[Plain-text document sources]
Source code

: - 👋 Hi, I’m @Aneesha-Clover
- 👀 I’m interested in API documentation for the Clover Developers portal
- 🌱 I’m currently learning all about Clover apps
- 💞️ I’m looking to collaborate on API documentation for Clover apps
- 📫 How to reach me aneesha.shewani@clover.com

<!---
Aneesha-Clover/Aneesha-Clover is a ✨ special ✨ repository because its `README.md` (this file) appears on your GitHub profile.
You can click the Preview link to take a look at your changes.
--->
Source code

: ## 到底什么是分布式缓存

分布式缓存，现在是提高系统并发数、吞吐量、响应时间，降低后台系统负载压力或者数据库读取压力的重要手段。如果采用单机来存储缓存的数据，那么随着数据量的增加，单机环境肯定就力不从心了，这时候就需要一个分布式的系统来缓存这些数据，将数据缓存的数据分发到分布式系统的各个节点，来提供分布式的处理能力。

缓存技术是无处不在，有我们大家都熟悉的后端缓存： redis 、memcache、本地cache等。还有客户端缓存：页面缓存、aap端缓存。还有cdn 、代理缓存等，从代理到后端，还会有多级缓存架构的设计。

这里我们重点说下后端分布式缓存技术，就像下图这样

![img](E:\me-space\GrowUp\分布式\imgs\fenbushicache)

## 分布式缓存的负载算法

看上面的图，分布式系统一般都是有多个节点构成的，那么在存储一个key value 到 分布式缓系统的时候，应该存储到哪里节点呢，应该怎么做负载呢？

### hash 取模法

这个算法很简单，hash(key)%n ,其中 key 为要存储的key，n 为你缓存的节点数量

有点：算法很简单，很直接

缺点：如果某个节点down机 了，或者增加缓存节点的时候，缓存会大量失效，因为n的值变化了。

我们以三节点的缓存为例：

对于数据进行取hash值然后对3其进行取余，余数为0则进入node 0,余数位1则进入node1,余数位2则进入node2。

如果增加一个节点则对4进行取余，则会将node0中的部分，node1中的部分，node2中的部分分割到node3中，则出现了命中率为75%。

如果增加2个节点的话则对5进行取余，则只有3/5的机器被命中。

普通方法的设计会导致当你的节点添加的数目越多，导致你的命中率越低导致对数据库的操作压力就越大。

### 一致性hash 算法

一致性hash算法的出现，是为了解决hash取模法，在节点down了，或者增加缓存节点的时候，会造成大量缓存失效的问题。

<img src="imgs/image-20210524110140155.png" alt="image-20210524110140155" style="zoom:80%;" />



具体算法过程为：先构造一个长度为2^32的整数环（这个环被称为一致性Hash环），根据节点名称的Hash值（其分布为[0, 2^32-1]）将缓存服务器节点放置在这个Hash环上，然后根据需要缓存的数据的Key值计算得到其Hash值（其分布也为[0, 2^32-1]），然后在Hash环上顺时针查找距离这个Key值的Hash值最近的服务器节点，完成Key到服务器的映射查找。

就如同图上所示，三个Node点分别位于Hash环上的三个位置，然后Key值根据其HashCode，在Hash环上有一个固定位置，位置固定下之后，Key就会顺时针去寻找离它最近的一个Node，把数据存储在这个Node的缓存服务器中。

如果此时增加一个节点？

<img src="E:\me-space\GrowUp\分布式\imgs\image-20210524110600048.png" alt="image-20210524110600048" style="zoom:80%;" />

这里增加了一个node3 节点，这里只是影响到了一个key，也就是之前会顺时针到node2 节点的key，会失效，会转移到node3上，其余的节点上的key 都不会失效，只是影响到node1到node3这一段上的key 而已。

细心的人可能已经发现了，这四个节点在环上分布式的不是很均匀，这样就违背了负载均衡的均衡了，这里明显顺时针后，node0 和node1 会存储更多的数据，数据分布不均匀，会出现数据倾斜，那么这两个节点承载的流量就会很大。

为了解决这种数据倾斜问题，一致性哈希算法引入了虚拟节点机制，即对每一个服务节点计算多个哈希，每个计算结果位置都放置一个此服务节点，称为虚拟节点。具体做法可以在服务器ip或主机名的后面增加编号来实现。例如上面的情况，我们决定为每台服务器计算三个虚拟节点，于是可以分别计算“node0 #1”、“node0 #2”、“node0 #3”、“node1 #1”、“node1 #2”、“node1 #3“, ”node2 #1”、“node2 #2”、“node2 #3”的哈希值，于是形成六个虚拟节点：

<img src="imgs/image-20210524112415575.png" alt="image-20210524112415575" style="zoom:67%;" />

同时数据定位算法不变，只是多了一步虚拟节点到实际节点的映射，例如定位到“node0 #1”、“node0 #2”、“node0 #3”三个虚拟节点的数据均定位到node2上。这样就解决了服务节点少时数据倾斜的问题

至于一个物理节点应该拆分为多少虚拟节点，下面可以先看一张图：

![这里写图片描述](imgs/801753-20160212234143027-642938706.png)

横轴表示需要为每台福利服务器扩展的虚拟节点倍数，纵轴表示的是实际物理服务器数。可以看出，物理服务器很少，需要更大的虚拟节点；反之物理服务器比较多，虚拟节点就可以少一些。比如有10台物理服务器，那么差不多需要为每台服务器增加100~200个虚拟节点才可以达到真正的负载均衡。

[WHAT IS EXPECTED] Whenever a line in the entries above includes the word "apps", pull that line out.

[REPLY TO THE EXERCISE]
- 🌱 I’m currently learning all about Clover apps
- 💞️ I’m looking to collaborate on API documentation for Clover apps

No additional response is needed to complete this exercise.